### Work instructions
Look through the entries below and return all lines including the word "fundamental".

(Data entries)
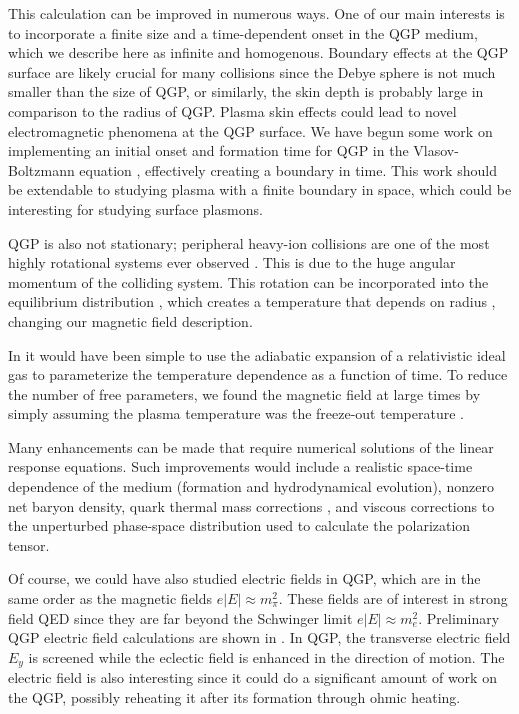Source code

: This calculation can be improved in numerous ways. One of our main interests is to incorporate a finite size and a time-dependent onset in the QGP medium, which we describe here as infinite and homogenous. Boundary effects at the QGP surface are likely crucial for many collisions since the Debye sphere is not much smaller than the size of QGP, or similarly, the skin depth is probably large in comparison to the radius of QGP. Plasma skin effects could lead to novel electromagnetic phenomena at the QGP surface. We have begun some work on implementing an initial onset and formation time for QGP in the Vlasov-Boltzmann equation , effectively creating a boundary in time. This work should be extendable to studying plasma with a finite boundary in space, which could be interesting for studying surface plasmons.

QGP is also not stationary; peripheral heavy-ion collisions are one of the most highly rotational systems ever observed \cite{Csernai:2013bq,Deng:2016vhi,Jiang:2016woz,Becattini:2020pvq}. This is due to the huge angular momentum of the colliding system. This rotation can be incorporated into the equilibrium distribution \cite{Hakim:2011bk}, which creates a temperature that depends on radius \cite{Chernikov:1964edr}, changing our magnetic field description.

In \cite{Grayson:2022asf} it would have been simple to use the adiabatic expansion of a relativistic ideal gas \cite{Bjorken:1982qr} to parameterize the temperature dependence as a function of time. To reduce the number of free parameters, we found the magnetic field at large times by simply assuming the plasma temperature was the freeze-out temperature .

Many enhancements can be made that require numerical solutions of the linear response equations. Such improvements would include a realistic space-time dependence of the medium (formation and hydrodynamical evolution), nonzero net baryon density, quark thermal mass corrections \cite{Weldon:1982bn}, and viscous corrections to the unperturbed phase-space distribution used to calculate the polarization tensor.

Of course, we could have also studied electric fields in QGP, which are in the same order as the magnetic fields $e|E| \approx m_\pi^2$. These fields are of interest in strong field QED since they are far beyond the Schwinger limit $e|E| \approx m_e^2$. Preliminary QGP electric field calculations are shown in . In QGP, the transverse electric field $E_y$ is screened while the eclectic field is enhanced in the direction of motion. The electric field is also interesting since it could do a significant amount of work on the QGP, possibly reheating it after its formation through ohmic heating. 

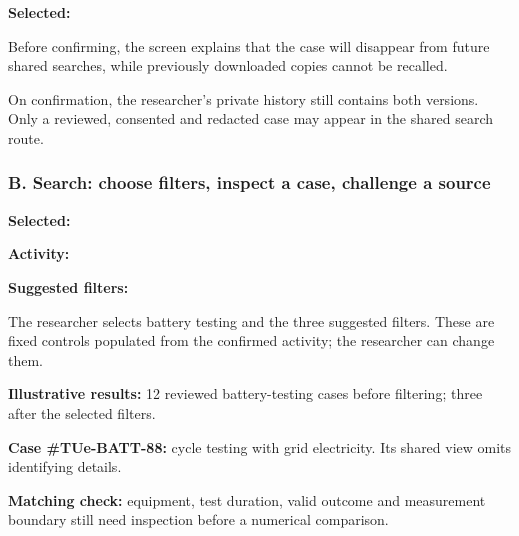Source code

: \begin{queryscreen}
\textbf{Selected:} \par
Before confirming, the screen explains that the case will disappear from future shared searches, while previously downloaded copies cannot be recalled.\par\medskip
{}\quad
{}\par\medskip
On confirmation, the researcher's private history still contains both versions. Only a reviewed, consented and redacted case may appear in the shared search route.
\end{queryscreen}

\subsubsection*{B. Search: choose filters, inspect a case, challenge a source}
\begin{queryscreen}
\textbf{Selected:} \par
\textbf{Activity:} \quad
{}\quad
{}\par
\textbf{Suggested filters:} \quad
{}\quad
{}\par\medskip
The researcher selects battery testing and the three suggested filters. These are fixed controls populated from the confirmed activity; the researcher can change them.
\end{queryscreen}

\begin{queryscreen}
\textbf{Illustrative results:} 12 reviewed battery-testing cases before filtering; three after the selected filters.\par
\textbf{Case \#TUe-BATT-88:} cycle testing with grid electricity. Its shared view omits identifying details.\par
\textbf{Matching check:} equipment, test duration, valid outcome and measurement boundary still need inspection before a numerical comparison.\par\medskip
{}\quad
{}\quad
{}
\end{queryscreen}

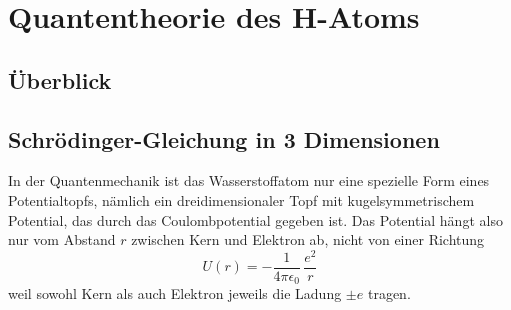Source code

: \renewcommand{\lastmod}{7. November 2024}
\renewcommand{\chapterauthors}{Markus Lippitz}

\chapter{Quantentheorie des H-Atoms}









\section{Überblick}

\section{Schrödinger-Gleichung in 3 Dimensionen}
In der Quantenmechanik ist das Wasserstoffatom nur eine spezielle Form eines Potentialtopfs, nämlich ein dreidimensionaler Topf mit kugelsymmetrischem Potential, das durch das Coulombpotential gegeben ist. Das Potential hängt also nur vom Abstand $r$ zwischen Kern und Elektron ab, nicht von einer Richtung
\begin{equation}
    U(r) = - \frac{1}{4 \pi \epsilon_0} \, \frac{e^2}{r}
\end{equation}
weil sowohl Kern als auch Elektron jeweils die Ladung $\pm e$ tragen.

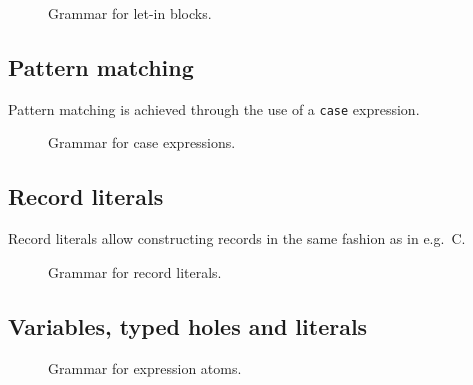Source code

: \begin{figure}[H]
	\centering


	\caption{Grammar for let-in blocks.}
	\label{fig:zilch-grammar-expressions-letin-grammar}
\end{figure}

\subsection{Pattern matching}\label{subsec:zilch-grammar-expressions-case}

Pattern matching is achieved through the use of a \texttt{case} expression.

\begin{figure}[H]
	\centering


	\caption{Grammar for case expressions.}
	\label{fig:zilch-gramma-expressions-case-grammar}
\end{figure}

\subsection{Record literals}\label{subsec:zilch-grammar-expressions-record}

Record literals allow constructing records in the same fashion as in e.g.\ C.

\begin{figure}[H]
	\centering


	\caption{Grammar for record literals.}
	\label{fig:zilch-gramma-expressions-record-grammar}
\end{figure}

\subsection{Variables, typed holes and literals}\label{subsec:zilch-grammar-expressions-basicexpr}

\begin{figure}[H]
	\centering


	\caption{Grammar for expression atoms.}
	\label{fig:zilch-grammar-expressions-atom-grammar}
\end{figure}

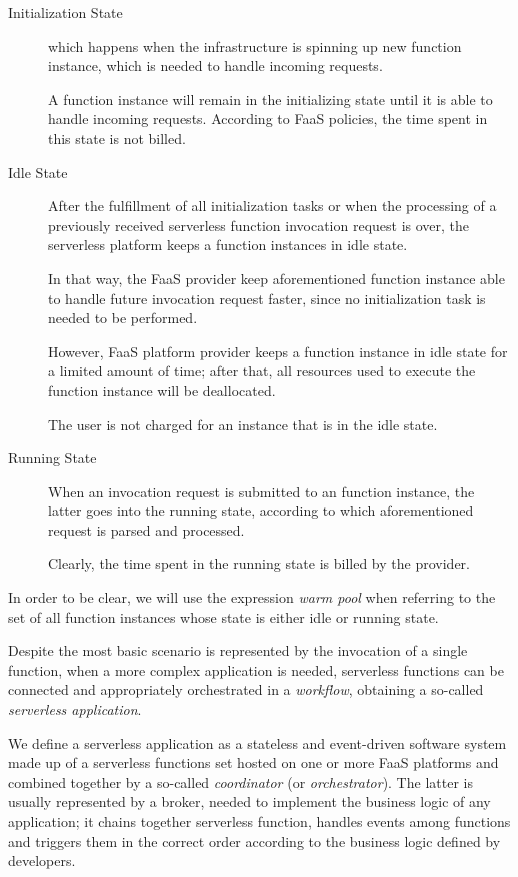 \documentclass[12pt,a4paper]{report}
\begin{document}
\begin{description}
	
	\item[Initialization State] which happens when the infrastructure is spinning up new function instance, which is needed to handle incoming requests. 
	
	A function instance will remain in the initializing state until it is able to handle incoming requests. According to FaaS policies, the time spent in this state is not billed. 
	
	\item[Idle State] After the fulfillment of all initialization tasks or when the processing of a previously received serverless function invocation request is over, the serverless platform keeps a function instances in idle state.
	
	In that way, the FaaS provider keep aforementioned function instance able to handle future invocation request faster, since no initialization task is needed to be performed.
	
	However, FaaS platform provider keeps a function instance in idle state for a limited amount of time; after that, all resources used to execute the function instance will be deallocated.
	
	The user is not charged for an instance that is in the idle state.
	
	\item[Running State] When an invocation request is submitted to an function instance, the latter goes into the running state, according to which aforementioned request is parsed and processed.
	
	Clearly, the time spent in the running state is billed by the provider.
	
\end{description}

In order to be clear, we will use the expression \textit{warm pool} when referring to the set of all function instances whose state is either idle or running state.

Despite the most basic scenario is represented by the invocation of a single function, when a more complex application is needed, serverless functions can be connected and appropriately orchestrated in a \textit{workflow}, obtaining a so-called \textit{serverless application}.

We define a serverless application as a stateless and event-driven software system made up of a serverless functions set hosted on one or more FaaS platforms and combined together by a so-called \textit{coordinator} (or \textit{orchestrator}). The latter is usually represented by a broker, needed to implement the business logic of any application; it chains together serverless function, handles events among functions and triggers them in the correct order according to the business logic defined by developers. 
\end{document}
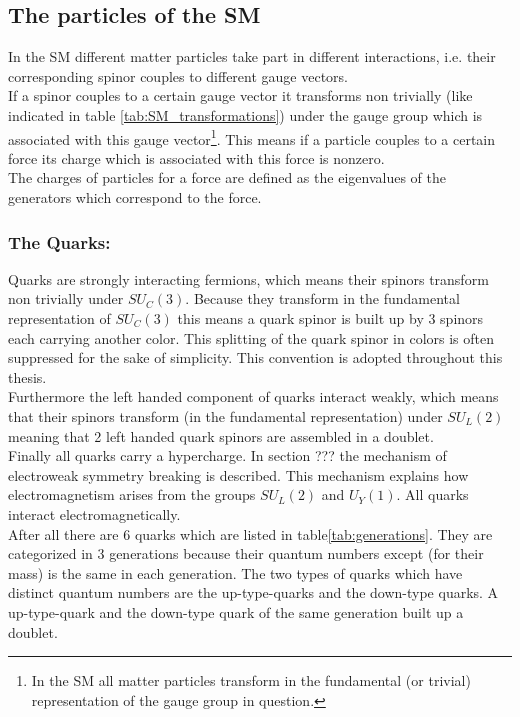 \subsection{The particles of the SM}
In the SM different matter particles take part in different interactions, i.e. their corresponding spinor couples to different gauge vectors.\\
If a spinor couples to a certain gauge vector it transforms  non trivially (like indicated in table \ref{tab:SM_transformations}) under the gauge group which is associated with this gauge vector\footnote{In the SM all matter particles transform in the fundamental (or trivial) representation of the gauge group in question.}. This means if a particle couples to a certain force its charge which is associated with this force is nonzero.\\
The charges of particles for a force are defined as the eigenvalues of the generators which correspond to the force.
\subsubsection*{The Quarks:}
Quarks are strongly interacting fermions, which means their spinors transform non trivially under $SU_C(3)$. Because they transform in the fundamental representation of $SU_C(3)$ this means a quark spinor is built up by 3 spinors each carrying another color. This splitting of the quark spinor in colors is often suppressed for the sake of simplicity. This convention is adopted throughout this thesis.\\
Furthermore the left handed component of quarks interact weakly, which means that their spinors transform (in the fundamental representation) under $SU_L(2)$ meaning that 2 left handed quark spinors are assembled in a doublet.\\
Finally all quarks carry a hypercharge. In section ??? the mechanism of electroweak symmetry breaking is described. This mechanism explains how electromagnetism arises from the groups $SU_L(2)$ and $U_Y(1)$. All quarks interact electromagnetically.\\
After all there are 6 quarks which are listed in table\ref{tab:generations}. They are categorized in 3 generations because their quantum numbers except (for their mass) is the same in each generation. The two types of quarks which have distinct quantum numbers are the up-type-quarks and the down-type quarks. A up-type-quark and the down-type quark of the same generation built up a doublet.
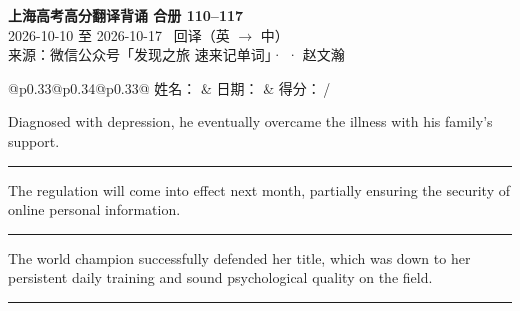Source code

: \documentclass[11pt,a4paper]{article}
\newcommand{\num}[1]{\makebox[1.9em][r]{#1.}\hspace{0.3em}}
\newcommand{\wline}{\noindent\rule{\linewidth}{0.4pt}}
\begin{document}
\pagestyle{plain}
\begin{center}
{\LARGE\bfseries 上海高考高分翻译背诵 \quad 合册 110–117}\\[0.25em]
{\large 2026-10-10 至 2026-10-17 \quad\ 回译（英 $\to$ 中）}\\[0.35em]
{\footnotesize 来源：微信公众号「发现之旅 速来记单词」·  · 赵文瀚}
\end{center}

\vspace{0.4em}
\noindent\begin{tabular}{@{}p{0.33\textwidth}@{}p{0.34\textwidth}@{}p{0.33\textwidth}@{}}
姓名：\underline{\hspace{2.0cm}} & 日期：\underline{\hspace{2.0cm}} & 得分：\underline{\hspace{1.4cm}}\,/ \\
\end{tabular}

\vspace{0.5em}

\vspace{0.8em}
\vspace{0.35em}\vspace{0.15em}

\begin{minipage}{\linewidth}

\num{1}Diagnosed with depression, he eventually overcame the illness with his family’s support.

\vspace{0.25em}

\wline

\end{minipage}

\begin{minipage}{\linewidth}

\num{2}The regulation will come into effect next month, partially ensuring the security of online personal information.

\vspace{0.25em}

\wline

\end{minipage}

\begin{minipage}{\linewidth}

\num{3}The world champion successfully defended her title, which was down to her persistent daily training and sound psychological quality on the field.

\vspace{0.25em}

\wline

\end{minipage}
\end{document}
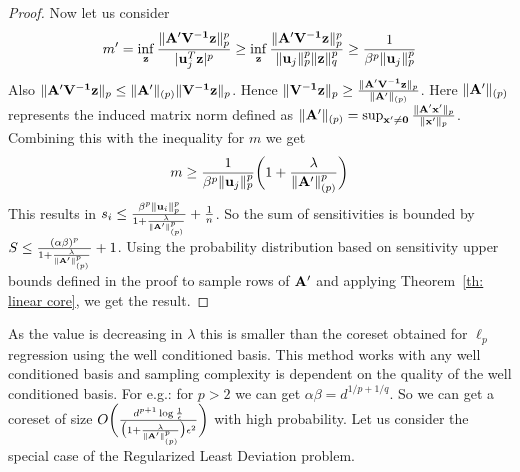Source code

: \begin{proof}
Now let us consider
$$m'=\inf_{\mathbf{z}}\frac{\|\mathbf{A'V^{-1}z}\|_p^p}{|\mathbf{u}_j^T\mathbf{z}|^p}
\geq \inf_{\mathbf{z}}\frac{\|\mathbf{A'V^{-1}z}\|_p^p}{\|\mathbf{u}_j\|_p^p\|\mathbf{z}\|_q^p}
\geq \frac{1}{\beta^p \|\mathbf{u}_j\|_p^p}$$
Also  $\|\mathbf{A'V^{-1}z}\|_p \leq \|\mathbf{A'}\|_{(p)}\|\mathbf{V^{-1}z}\|_p$. Hence $\|\mathbf{V^{-1}z}\|_p \geq \frac{\|\mathbf{A'V^{-1}z}\|_p}{\|\mathbf{A'}\|_{(p)}}$. Here $\|\mathbf{A'}\|_{(p)}$ represents the induced matrix norm defined as $\|\mathbf{A'}\|_{(p)}= \sup_{\mathbf{x'} \neq \mathbf{0}}\frac{\|\mathbf{A'x'}\|_p}{\|\mathbf{x'}\|_p}$. Combining this with the inequality for $m$ we get
\begin{equation*}
m \geq \frac{1}{\beta^p\|\mathbf{u}_j\|_p^p}\bigg(1+ \frac{\lambda}{\|\mathbf{A'}\|_{(p)}^p}\bigg) 
\end{equation*}
This results in $s_i \leq \frac{\beta^p\|\mathbf{u}_i\|_p^p}{1+ \frac{\lambda}{\|\mathbf{A'}\|_{(p)}^p}}+ \frac{1}{n}$.  So the sum of sensitivities is bounded by $S \leq \frac{(\alpha\beta)^p}{1+ \frac{\lambda}{\|\mathbf{A'}\|_{(p)}^p}} +1 $.
Using the probability distribution based on sensitivity upper bounds defined in the proof to sample rows of $\mathbf{A'}$ and applying Theorem~\ref{th: linear core}, we get the result. 
\end{proof}
% 
As the value is decreasing in $\lambda$ this is smaller than the coreset obtained for $\ell_p$ regression using the well conditioned basis. This method works with any well conditioned basis and sampling complexity is dependent on the quality of the well conditioned basis. For e.g.: for $p >2$ we can get $\alpha\beta = d^{1/p + 1/q}$. So we can get a coreset of size $O\bigg(\frac{d^{p+1}\log{\frac{1}{\epsilon}}}{\big(1+\frac{\lambda}{\|\mathbf{A'}\|_{(p)}^p}\big)\epsilon^2}\bigg)$ with high probability.
Let us consider the special case of the Regularized Least Deviation problem.
% 
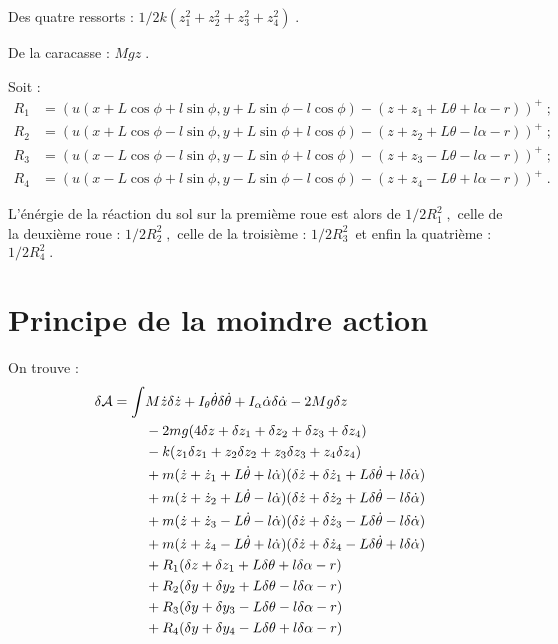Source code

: \documentclass[a4paper,11pt]{amsart}
\begin{document}
Des quatre ressorts :
$ 1/2k(z^2_1+z^2_2+z^2_3+z^2_4)\;.$

De la caracasse :
$ Mgz\;.$

Soit :
\begin{align*} 
R_1 &= (u(x+L\cos\phi+l\sin\phi,y+L\sin\phi-l\cos\phi)-(z+z_1+L\theta+l\alpha-r))^+\;;\\
R_2 &= (u(x+L\cos\phi-l\sin\phi,y+L\sin\phi+l\cos\phi)-(z+z_2+L\theta-l\alpha-r))^+\;;\\
R_3 &= (u(x-L\cos\phi-l\sin\phi,y-L\sin\phi+l\cos\phi)-(z+z_3-L\theta-l\alpha-r))^+\;;\\
R_4 &= (u(x-L\cos\phi+l\sin\phi,y-L\sin\phi-l\cos\phi)-(z+z_4-L\theta+l\alpha-r))^+\;.
\end{align*}
 
L'\'en\'ergie de la r\'eaction du sol sur la premi\`eme roue est alors
de $1/2R_1^2\;,$ celle de la deuxi\`eme roue : $1/2R_2^2\;,$ celle de
la troisi\`eme : $1/2R_3^2\,$ et enfin la quatri\`eme : $1/2R_4^2\;.$

\section{Principe de la moindre action}

On trouve :
\begin{align*}
\delta{\mathcal A} = \int &
                      M\dot{z}\delta \dot{z} 
                      + I_{\theta}\dot{\theta}\delta\dot{\theta} +
                        I_{\alpha}\dot{\alpha}\delta\dot{\alpha} -2Mg\delta z \\
                  &   -2mg(4\delta z + \delta z_{1} + \delta z_{2} 
                          +\delta z_{3} + \delta z_{4}) \\
                  &   -k(z_{1}\delta z_{1} + z_{2}\delta z_{2}
                      +z_{3}\delta z_{3} + z_{4}\delta z_{4}) \\
                  &   +m(\dot{z}+\dot{z}_1+L\dot{\theta}+l\dot{\alpha})
                      (\delta\dot{z}+\delta\dot{z}_1+L\delta\dot{\theta}+l\delta\dot{\alpha}) 
                      \\ 
                  &   +m(\dot{z}+\dot{z}_2+L\dot{\theta}-l\dot{\alpha})
                      (\delta\dot{z}+\delta\dot{z}_2+L\delta\dot{\theta}-l\delta\dot{\alpha})
                      \\
                  &   +m(\dot{z}+\dot{z}_3-L\dot{\theta}-l\dot{\alpha})
                      (\delta\dot{z}+\delta\dot{z}_3-L\delta\dot{\theta}-l\delta\dot{\alpha})
                      \\
                  &   +m(\dot{z}+\dot{z}_4-L\dot{\theta}+l\dot{\alpha})
                      (\delta\dot{z}+\delta\dot{z}_4-L\delta\dot{\theta}+l\delta\dot{\alpha})\\
                  &   +R_1(\delta z+\delta z_1+L\delta\theta+l\delta\alpha-r)\\
                  &   +R_2(\delta y+\delta y_2+L\delta\theta-l\delta\alpha-r)\\
                  &   +R_3(\delta y+\delta y_3-L\delta\theta-l\delta\alpha-r)\\
                  &   +R_4(\delta y+\delta y_4-L\delta\theta+l\delta\alpha-r) 
\end{align*}
\end{document}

### Expected output
If a spinor couples to a certain gauge vector it transforms  non trivially (like indicated in table \ref{tab:SM_transformations}) under the gauge group which is associated with this gauge vector\footnote{In the SM all matter particles transform in the fundamental (or trivial) representation of the gauge group in question.}. This means if a particle couples to a certain force its charge which is associated with this force is nonzero.\\
Quarks are strongly interacting fermions, which means their spinors transform non trivially under $SU_C(3)$. Because they transform in the fundamental representation of $SU_C(3)$ this means a quark spinor is built up by 3 spinors each carrying another color. This splitting of the quark spinor in colors is often suppressed for the sake of simplicity. This convention is adopted throughout this thesis.\\
Furthermore the left handed component of quarks interact weakly, which means that their spinors transform (in the fundamental representation) under $SU_L(2)$ meaning that 2 left handed quark spinors are assembled in a doublet.\\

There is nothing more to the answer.